St. Peter Chrysologus, Bishop and Doctor of the Church

St. Peter Chrysologus was born in Imola, Italy, in about 400, and in about 431 he became bishop of Ravenna, at that time the imperial capital of the West. He was an acquaintance of Eutyches (371?–455), the originator of the Monophysite heresy (i.e., that there are not two natures, divine and human, in Christ, but only one, divine). When Eutyches asked Peter to speak out in his favor, Peter wrote to Eutyches insisting that in the matters of faith it is always necessary to adhere to the teaching of the Bishop of Rome. Eutyches’s teaching was eventually condemned at the Council of Chalcedon (451). During his life, Peter gained a reputation for being an exceptional preacher, as today’s opening Mass prayer affirms. There are 183 extant sermons attributed to him, and many of them deal with Christ’s Incarnation. Because of his eloquence, he was given the additional name Chrysologus, or “golden-worded.” This epithet first originated in the seventh century and most probably in imitation of the epithet given to St. John Chrysostom (see September 13), that is, “golden-tongued.” Peter Chrysologus is thought to have died, perhaps at Imola, on July 31, in about 450. Pope Benedict XIII proclaimed him a doctor of the Church in 1729.

Friday

Friday of the Seventeenth Week of Ordinary Time

Lectio
    Matthew 13:54–58

Meditatio
“… their lack of faith.”

    This Gospel scene presents Jesus to us after he has traveled around Galilee gaining fame and popularity by teaching with authority and performing mighty deeds.

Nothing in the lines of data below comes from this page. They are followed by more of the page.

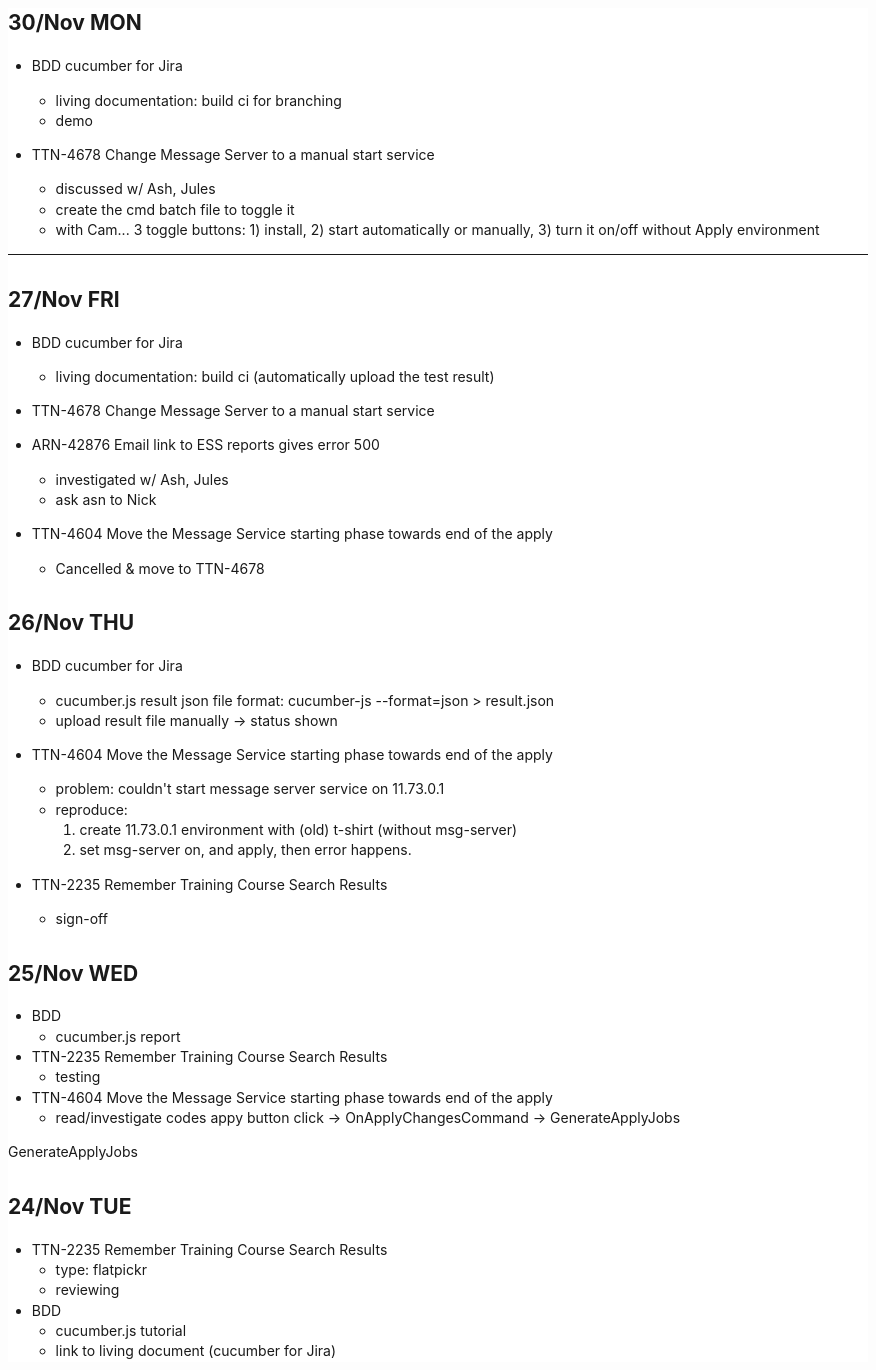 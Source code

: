 ## 30/Nov MON
- BDD cucumber for Jira
  - living documentation: build ci for branching
  - demo
  
- TTN-4678 Change Message Server to a manual start service
  - discussed w/ Ash, Jules
  - create the cmd batch file to toggle it
  - with Cam... 3 toggle buttons: 1) install, 2) start automatically or manually, 3) turn it on/off without Apply environment

------------

## 27/Nov FRI
- BDD cucumber for Jira
  - living documentation: build ci (automatically upload the test result)

- TTN-4678 Change Message Server to a manual start service
 
- ARN-42876 Email link to ESS reports gives error 500
  - investigated w/ Ash, Jules
  - ask asn to Nick

- TTN-4604 Move the Message Service starting phase towards end of the apply
  - Cancelled & move to TTN-4678

## 26/Nov THU
- BDD cucumber for Jira
  - cucumber.js result json file format: cucumber-js --format=json > result.json
  - upload result file manually -> status shown

- TTN-4604 Move the Message Service starting phase towards end of the apply
  - problem: couldn't start message server service on 11.73.0.1
  - reproduce:
    1. create 11.73.0.1 environment with (old) t-shirt (without msg-server)
	1. set msg-server on, and apply, then error happens.

- TTN-2235 Remember Training Course Search Results
  - sign-off

## 25/Nov WED
- BDD
  - cucumber.js report
- TTN-2235 Remember Training Course Search Results
  - testing
- TTN-4604 Move the Message Service starting phase towards end of the apply
  - read/investigate codes
    appy button click -> OnApplyChangesCommand -> GenerateApplyJobs

GenerateApplyJobs
## 24/Nov TUE
- TTN-2235 Remember Training Course Search Results
  - type: flatpickr
  - reviewing
- BDD
  - cucumber.js tutorial
  - link to living document (cucumber for Jira)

Jesus might have hoped for a warm, supportive welcome from the people of his hometown, who had known him since his youth. But any hope of comfort or sympathy quickly disappears when he is faced with their suspicious questions and lack of faith.
    What is this lack of faith? What exactly are they lacking? What is it that his neighbors cannot believe? Could it be that they are stuck in their own narrow ideas of God? Are they so convinced that they know how God should reveal himself that when God does reveal himself in a concrete, visible way in Jesus, they can’t recognize him?
    Perhaps they haven’t lived in a relationship with God. To be “in relationship” with someone means that the parties continually reveal themselves to each other. It would be unreasonable to think I really know anyone through and through. The other person always remains somewhat of a mystery to me, no matter how long we have known each other or how much of ourselves we have shared. How much more true is this of God, who is totally other!
    Perhaps Jesus’ admonition regarding their lack of faith refers to their lack of a living, growing relationship with God. Perhaps Jesus is inviting them to realize that no one has the last word on how God should be, act, or reveal himself. It is we who must remain open, longing to understand who he is and how he acts in our lives and in the world, ready to assent to what he does show us about himself, because he is God.

Oratio
    Jesus, sometimes I think I know you. I also think I know who the Father is and can recognize how he acts in my life. But how often I limit you because of my human and somewhat narrow vision. How often I may be lacking in faith because my relationship with you is based on my self-constructed image of you. Help me, instead, to see the reality of yourself that you are revealing to me day by day. Help me to live today open to what you will teach me about yourself, about the Father, about my relationship with you.

Contemplatio
    “I do believe, help my unbelief!” (Mk 9:24).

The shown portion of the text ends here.